RECORDS SHOWN:
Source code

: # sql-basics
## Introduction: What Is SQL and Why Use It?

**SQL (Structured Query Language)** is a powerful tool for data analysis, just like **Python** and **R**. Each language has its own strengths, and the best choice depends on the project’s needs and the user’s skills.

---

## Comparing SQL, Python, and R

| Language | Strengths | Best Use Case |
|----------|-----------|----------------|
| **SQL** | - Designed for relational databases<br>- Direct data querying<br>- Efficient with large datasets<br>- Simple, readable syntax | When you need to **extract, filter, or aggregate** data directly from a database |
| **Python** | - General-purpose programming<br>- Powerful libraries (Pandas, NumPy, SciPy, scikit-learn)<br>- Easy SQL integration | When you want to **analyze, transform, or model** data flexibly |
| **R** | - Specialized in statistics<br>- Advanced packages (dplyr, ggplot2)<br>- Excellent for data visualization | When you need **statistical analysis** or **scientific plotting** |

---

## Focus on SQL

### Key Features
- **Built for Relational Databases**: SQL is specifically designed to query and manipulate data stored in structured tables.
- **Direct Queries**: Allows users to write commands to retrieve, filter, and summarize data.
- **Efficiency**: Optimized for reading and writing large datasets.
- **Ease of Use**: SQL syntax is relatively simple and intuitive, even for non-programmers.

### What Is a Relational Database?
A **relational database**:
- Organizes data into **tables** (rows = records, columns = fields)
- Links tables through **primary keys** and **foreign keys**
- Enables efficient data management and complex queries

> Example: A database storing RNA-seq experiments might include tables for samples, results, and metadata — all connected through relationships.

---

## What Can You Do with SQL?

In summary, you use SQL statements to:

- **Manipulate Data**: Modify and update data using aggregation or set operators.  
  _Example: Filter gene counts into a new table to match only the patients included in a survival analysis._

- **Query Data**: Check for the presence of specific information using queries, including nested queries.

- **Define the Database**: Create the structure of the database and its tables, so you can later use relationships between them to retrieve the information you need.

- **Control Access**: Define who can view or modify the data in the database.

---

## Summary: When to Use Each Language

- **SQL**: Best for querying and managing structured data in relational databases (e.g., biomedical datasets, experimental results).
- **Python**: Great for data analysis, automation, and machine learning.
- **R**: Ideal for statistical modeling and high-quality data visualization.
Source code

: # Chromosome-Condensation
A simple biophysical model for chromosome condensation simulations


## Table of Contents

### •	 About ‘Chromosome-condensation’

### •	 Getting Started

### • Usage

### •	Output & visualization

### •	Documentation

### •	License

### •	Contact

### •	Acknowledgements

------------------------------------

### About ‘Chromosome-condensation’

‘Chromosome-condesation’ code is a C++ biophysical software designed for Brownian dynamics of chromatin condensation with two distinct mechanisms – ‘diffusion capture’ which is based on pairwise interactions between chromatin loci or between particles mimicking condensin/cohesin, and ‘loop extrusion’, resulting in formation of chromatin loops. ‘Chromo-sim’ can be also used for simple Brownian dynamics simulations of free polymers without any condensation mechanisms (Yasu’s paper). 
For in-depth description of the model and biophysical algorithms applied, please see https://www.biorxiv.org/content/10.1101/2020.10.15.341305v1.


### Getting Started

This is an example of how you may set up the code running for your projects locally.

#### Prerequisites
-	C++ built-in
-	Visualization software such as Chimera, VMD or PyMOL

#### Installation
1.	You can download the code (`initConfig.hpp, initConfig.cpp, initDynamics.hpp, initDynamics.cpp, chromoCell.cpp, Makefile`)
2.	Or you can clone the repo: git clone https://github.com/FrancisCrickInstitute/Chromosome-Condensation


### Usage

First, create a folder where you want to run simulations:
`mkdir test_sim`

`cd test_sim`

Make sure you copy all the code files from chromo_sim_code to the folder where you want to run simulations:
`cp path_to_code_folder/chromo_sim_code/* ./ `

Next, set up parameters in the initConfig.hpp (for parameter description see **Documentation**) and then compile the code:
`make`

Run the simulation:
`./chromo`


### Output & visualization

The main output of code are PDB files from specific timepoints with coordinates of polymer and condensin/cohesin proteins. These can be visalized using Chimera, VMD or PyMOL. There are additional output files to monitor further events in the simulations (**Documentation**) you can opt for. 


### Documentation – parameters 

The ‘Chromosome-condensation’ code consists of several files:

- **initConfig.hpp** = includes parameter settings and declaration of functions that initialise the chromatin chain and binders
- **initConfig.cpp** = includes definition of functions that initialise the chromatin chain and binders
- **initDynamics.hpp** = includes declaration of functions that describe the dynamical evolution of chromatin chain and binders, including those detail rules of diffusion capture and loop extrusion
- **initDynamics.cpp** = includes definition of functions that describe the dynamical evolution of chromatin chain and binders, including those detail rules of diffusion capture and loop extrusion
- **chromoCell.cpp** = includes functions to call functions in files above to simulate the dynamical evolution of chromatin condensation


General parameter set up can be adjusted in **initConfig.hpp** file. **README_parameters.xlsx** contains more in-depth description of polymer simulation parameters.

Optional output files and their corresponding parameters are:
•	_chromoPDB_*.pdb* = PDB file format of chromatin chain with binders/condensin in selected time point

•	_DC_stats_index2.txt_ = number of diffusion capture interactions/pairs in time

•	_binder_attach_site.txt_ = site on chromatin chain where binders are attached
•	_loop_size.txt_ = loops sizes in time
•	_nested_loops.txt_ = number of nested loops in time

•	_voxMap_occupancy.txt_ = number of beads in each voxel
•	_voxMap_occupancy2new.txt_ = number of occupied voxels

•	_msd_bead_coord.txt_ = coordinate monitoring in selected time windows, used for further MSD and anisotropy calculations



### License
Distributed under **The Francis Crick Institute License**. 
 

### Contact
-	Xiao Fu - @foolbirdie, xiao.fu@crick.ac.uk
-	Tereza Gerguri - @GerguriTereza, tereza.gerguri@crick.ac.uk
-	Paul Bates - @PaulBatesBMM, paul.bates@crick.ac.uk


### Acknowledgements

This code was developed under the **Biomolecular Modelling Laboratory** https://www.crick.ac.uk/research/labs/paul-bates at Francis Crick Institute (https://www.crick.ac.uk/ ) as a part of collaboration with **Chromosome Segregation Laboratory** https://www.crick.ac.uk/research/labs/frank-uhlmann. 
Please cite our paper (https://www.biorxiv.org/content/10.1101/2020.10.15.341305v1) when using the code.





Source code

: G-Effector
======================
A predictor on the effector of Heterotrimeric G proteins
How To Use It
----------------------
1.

TASK: Only one stretch of the records above is wanted: the lines between the one holding "### Output & visualization" and the one holding "- **initConfig.hpp** = includes", inclusive, reproduced exactly.

FINISHED EXERCISE:
### Output & visualization

The main output of code are PDB files from specific timepoints with coordinates of polymer and condensin/cohesin proteins. These can be visalized using Chimera, VMD or PyMOL. There are additional output files to monitor further events in the simulations (**Documentation**) you can opt for. 


### Documentation – parameters 

The ‘Chromosome-condensation’ code consists of several files:

- **initConfig.hpp** = includes parameter settings and declaration of functions that initialise the chromatin chain and binders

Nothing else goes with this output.